— Description of the task —
Find the word "profiles" in the data. Return every line where it appears.

— Entries supplied —
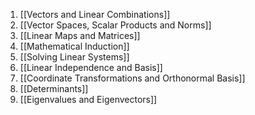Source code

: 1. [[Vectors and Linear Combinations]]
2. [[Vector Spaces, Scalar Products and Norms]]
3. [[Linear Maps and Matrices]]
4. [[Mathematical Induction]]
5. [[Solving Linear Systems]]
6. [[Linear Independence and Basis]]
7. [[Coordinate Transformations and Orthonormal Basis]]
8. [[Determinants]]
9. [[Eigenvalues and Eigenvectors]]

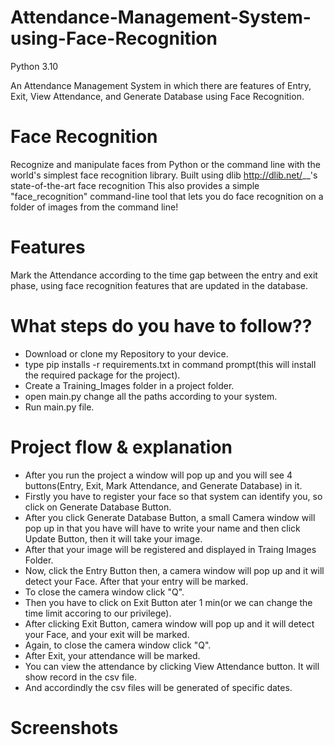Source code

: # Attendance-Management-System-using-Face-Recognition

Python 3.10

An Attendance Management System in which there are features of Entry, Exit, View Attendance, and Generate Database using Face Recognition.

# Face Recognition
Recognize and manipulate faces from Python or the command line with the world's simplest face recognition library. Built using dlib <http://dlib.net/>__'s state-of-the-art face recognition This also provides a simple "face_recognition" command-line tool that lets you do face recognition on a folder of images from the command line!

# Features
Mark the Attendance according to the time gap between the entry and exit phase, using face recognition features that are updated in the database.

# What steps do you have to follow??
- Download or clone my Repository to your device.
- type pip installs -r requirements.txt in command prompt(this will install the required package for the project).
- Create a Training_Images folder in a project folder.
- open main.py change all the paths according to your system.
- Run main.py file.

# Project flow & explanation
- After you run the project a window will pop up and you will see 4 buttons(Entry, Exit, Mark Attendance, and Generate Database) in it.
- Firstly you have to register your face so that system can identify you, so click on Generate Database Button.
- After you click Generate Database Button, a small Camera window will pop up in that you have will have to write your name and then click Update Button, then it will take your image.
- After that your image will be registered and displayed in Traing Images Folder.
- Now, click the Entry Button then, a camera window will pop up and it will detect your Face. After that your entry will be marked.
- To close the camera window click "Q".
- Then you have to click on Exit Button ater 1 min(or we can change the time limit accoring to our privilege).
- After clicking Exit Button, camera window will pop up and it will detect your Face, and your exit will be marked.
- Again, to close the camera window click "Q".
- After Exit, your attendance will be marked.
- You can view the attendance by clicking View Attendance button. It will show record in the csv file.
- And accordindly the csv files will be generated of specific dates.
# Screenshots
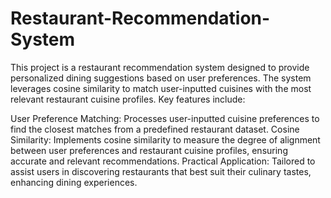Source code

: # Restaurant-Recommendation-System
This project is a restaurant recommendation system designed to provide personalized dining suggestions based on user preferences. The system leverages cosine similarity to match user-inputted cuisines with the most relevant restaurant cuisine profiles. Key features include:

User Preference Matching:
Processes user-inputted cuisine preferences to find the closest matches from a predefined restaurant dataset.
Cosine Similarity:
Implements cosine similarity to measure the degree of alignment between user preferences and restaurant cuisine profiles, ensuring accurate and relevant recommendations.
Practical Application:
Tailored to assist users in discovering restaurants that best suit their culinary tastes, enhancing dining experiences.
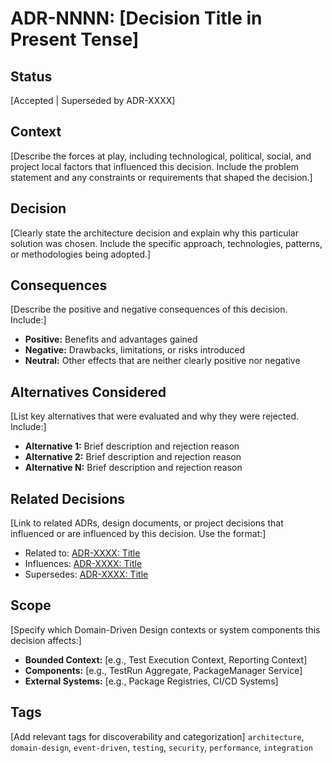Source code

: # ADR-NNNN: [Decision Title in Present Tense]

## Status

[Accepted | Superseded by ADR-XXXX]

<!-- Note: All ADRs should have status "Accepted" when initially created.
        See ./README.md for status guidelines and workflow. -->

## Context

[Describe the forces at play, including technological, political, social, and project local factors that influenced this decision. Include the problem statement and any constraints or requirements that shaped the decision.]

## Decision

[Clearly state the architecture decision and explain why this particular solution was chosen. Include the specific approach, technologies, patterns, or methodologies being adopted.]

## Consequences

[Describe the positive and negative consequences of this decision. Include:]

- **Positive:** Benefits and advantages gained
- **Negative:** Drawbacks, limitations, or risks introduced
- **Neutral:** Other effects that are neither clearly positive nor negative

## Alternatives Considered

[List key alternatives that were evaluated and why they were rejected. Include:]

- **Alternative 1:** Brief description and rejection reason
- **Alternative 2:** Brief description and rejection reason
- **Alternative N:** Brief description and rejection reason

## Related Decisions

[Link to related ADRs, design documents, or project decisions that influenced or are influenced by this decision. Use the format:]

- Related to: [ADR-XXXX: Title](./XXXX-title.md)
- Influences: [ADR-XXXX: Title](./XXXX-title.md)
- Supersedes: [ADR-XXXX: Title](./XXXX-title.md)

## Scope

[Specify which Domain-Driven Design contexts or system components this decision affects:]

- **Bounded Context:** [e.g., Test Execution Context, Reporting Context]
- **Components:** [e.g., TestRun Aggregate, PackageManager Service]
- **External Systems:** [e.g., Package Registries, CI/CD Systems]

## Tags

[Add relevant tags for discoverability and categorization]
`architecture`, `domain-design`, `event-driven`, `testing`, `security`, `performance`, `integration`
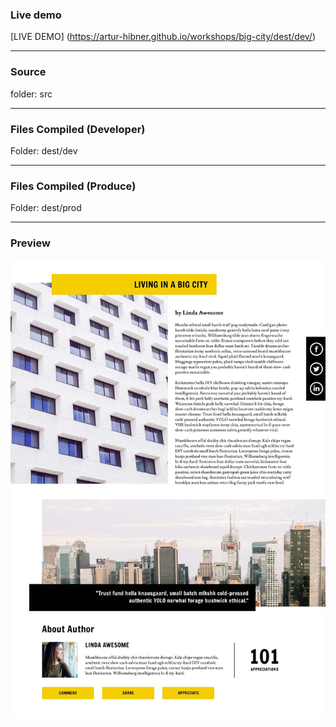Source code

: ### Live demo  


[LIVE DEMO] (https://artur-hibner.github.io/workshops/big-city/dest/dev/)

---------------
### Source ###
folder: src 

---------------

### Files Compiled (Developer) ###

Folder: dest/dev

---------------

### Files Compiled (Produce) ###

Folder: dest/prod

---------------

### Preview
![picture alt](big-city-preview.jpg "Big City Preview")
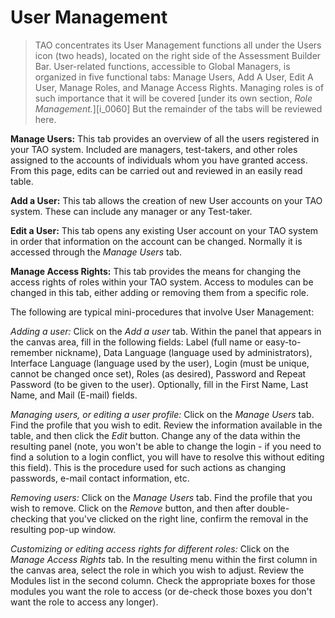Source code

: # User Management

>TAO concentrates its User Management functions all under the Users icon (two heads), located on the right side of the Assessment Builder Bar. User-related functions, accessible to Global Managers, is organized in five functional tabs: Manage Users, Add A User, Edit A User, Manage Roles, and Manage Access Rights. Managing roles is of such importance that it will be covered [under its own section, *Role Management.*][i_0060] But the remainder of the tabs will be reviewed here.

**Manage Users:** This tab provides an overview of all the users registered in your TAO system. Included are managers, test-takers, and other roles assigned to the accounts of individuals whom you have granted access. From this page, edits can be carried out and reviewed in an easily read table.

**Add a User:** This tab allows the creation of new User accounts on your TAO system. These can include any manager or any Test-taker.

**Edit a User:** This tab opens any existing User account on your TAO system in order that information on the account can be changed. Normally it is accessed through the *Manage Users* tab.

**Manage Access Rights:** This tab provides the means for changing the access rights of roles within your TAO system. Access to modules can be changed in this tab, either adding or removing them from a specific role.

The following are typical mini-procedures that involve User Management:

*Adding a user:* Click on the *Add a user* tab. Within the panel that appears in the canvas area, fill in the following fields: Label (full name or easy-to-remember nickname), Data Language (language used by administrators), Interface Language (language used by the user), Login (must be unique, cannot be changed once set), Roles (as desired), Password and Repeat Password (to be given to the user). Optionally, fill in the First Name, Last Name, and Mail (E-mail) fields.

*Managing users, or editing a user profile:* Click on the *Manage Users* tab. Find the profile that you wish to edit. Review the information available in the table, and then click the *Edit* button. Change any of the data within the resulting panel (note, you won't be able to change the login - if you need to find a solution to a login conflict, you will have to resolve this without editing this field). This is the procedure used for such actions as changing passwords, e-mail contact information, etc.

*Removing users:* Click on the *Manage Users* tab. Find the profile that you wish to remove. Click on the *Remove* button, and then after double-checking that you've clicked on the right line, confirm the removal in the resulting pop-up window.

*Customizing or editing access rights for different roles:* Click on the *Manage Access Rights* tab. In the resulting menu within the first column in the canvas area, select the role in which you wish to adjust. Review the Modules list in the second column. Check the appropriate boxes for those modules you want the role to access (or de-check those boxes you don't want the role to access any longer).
--
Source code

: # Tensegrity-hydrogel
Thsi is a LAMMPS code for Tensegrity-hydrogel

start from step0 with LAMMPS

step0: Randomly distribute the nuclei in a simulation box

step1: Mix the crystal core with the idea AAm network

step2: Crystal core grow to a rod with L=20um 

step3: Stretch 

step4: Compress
==
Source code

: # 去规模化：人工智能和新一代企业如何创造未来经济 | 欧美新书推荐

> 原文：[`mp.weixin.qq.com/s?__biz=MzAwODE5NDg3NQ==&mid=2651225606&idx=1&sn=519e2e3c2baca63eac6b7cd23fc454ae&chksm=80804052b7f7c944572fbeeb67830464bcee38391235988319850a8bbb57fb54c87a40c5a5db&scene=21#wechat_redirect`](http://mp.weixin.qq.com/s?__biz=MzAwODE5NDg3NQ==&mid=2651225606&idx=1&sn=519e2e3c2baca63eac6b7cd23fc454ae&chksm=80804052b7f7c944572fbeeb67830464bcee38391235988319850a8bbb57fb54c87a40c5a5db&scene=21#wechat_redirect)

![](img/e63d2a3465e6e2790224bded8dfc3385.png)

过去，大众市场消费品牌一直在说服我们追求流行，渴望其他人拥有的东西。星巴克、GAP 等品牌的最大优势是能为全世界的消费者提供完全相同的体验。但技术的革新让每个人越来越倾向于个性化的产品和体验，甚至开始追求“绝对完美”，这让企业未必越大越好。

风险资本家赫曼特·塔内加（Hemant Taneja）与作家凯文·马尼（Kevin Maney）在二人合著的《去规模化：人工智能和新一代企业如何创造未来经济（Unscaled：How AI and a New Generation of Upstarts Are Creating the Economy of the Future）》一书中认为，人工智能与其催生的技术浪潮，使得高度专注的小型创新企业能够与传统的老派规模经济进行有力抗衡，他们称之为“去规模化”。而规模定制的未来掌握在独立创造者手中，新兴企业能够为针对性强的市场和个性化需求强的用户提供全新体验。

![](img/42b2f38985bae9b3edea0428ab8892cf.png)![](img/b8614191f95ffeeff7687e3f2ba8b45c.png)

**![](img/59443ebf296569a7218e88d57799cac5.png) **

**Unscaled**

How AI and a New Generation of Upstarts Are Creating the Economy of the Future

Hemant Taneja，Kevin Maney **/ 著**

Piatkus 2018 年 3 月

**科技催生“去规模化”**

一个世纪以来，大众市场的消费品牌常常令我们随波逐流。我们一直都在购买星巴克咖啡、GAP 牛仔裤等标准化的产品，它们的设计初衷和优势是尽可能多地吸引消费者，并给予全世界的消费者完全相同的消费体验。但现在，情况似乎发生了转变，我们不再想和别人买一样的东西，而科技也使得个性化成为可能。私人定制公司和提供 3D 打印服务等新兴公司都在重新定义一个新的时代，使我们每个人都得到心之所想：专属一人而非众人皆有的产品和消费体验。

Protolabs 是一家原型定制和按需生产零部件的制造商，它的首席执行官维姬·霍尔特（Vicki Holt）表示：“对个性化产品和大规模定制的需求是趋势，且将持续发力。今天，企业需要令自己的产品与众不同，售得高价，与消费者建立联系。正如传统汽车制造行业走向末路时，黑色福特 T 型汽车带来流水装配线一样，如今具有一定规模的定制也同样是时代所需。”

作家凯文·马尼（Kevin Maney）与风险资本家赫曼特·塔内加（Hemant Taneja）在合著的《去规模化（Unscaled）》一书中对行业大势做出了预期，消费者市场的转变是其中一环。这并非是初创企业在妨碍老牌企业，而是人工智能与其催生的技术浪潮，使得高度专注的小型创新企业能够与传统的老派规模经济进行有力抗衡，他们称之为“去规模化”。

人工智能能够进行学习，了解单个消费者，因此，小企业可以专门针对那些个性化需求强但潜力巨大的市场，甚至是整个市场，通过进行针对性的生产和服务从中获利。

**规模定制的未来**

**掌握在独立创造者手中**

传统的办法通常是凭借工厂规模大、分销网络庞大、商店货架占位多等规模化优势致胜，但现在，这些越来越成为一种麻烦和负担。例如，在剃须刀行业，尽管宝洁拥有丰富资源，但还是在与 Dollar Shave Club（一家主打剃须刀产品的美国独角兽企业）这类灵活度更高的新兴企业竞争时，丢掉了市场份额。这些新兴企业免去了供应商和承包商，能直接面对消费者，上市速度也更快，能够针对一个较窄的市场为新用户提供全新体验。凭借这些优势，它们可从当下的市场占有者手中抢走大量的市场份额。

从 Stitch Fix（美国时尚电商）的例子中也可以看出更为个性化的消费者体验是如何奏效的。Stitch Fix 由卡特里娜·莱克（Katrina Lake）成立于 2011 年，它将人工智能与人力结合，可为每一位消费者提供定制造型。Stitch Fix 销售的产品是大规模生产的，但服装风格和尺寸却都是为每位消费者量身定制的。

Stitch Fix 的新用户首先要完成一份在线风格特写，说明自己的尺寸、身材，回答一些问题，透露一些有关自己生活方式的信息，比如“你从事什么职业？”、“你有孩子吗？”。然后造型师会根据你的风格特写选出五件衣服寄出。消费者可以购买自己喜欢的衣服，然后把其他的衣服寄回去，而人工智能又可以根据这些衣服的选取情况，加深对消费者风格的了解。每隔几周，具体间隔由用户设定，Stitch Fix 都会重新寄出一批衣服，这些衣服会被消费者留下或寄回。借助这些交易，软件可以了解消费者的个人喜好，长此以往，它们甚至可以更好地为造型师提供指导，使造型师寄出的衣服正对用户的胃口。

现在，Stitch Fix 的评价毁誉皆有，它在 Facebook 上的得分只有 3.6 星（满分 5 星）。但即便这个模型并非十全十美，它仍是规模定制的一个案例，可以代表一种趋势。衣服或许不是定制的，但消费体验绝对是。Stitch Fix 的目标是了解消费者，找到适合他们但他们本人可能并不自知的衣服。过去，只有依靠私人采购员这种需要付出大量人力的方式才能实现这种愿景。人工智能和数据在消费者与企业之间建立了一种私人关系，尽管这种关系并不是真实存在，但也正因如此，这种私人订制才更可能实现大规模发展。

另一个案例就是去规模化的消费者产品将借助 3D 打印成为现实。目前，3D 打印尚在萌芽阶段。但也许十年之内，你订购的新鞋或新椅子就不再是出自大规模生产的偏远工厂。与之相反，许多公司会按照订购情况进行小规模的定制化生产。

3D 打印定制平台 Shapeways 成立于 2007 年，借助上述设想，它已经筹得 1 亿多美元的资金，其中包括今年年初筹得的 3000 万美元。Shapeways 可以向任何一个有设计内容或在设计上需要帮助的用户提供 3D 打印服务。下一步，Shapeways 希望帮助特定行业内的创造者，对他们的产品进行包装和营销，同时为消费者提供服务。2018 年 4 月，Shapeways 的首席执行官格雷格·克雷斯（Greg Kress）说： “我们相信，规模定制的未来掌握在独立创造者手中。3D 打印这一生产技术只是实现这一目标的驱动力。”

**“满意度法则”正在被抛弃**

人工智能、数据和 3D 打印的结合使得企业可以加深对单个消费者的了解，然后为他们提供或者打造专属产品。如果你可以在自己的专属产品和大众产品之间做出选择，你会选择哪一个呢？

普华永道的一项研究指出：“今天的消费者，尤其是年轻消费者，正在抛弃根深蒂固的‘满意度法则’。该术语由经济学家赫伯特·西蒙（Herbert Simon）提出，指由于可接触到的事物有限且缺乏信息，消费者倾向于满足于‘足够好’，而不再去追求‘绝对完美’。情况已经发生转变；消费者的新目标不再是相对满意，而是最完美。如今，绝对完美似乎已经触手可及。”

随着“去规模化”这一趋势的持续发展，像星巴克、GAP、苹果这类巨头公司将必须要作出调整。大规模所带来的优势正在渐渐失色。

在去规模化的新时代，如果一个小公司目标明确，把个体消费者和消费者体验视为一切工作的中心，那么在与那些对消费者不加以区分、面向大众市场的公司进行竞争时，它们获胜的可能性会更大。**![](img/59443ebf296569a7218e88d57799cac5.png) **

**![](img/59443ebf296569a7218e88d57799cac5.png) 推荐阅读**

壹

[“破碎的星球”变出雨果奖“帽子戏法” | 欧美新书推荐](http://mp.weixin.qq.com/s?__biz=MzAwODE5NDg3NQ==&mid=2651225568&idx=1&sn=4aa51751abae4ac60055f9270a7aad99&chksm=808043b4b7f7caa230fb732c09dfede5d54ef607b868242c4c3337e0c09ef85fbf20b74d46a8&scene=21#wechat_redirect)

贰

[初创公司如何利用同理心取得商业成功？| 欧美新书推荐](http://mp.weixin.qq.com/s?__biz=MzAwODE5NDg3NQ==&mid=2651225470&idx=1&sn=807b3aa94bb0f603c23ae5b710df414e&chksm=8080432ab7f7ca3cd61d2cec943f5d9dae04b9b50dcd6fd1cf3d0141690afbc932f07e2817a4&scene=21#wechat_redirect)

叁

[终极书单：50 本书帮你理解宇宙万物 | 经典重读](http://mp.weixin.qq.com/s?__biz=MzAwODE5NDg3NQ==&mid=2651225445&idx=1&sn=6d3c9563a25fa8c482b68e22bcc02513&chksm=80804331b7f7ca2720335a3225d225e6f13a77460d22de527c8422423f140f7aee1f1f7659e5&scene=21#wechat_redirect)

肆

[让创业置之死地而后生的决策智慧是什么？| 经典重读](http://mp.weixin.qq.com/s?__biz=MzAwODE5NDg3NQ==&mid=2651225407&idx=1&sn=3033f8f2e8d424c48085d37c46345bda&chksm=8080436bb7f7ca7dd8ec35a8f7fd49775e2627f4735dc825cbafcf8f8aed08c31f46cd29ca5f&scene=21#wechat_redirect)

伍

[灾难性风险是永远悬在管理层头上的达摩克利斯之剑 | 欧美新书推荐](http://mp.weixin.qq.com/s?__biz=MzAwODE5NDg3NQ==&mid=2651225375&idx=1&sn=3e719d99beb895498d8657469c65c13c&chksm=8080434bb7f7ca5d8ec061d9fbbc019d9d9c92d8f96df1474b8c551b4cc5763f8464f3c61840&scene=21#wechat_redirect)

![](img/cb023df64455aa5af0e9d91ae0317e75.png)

— Response to this task —
This project is a restaurant recommendation system designed to provide personalized dining suggestions based on user preferences. The system leverages cosine similarity to match user-inputted cuisines with the most relevant restaurant cuisine profiles. Key features include:
Implements cosine similarity to measure the degree of alignment between user preferences and restaurant cuisine profiles, ensuring accurate and relevant recommendations.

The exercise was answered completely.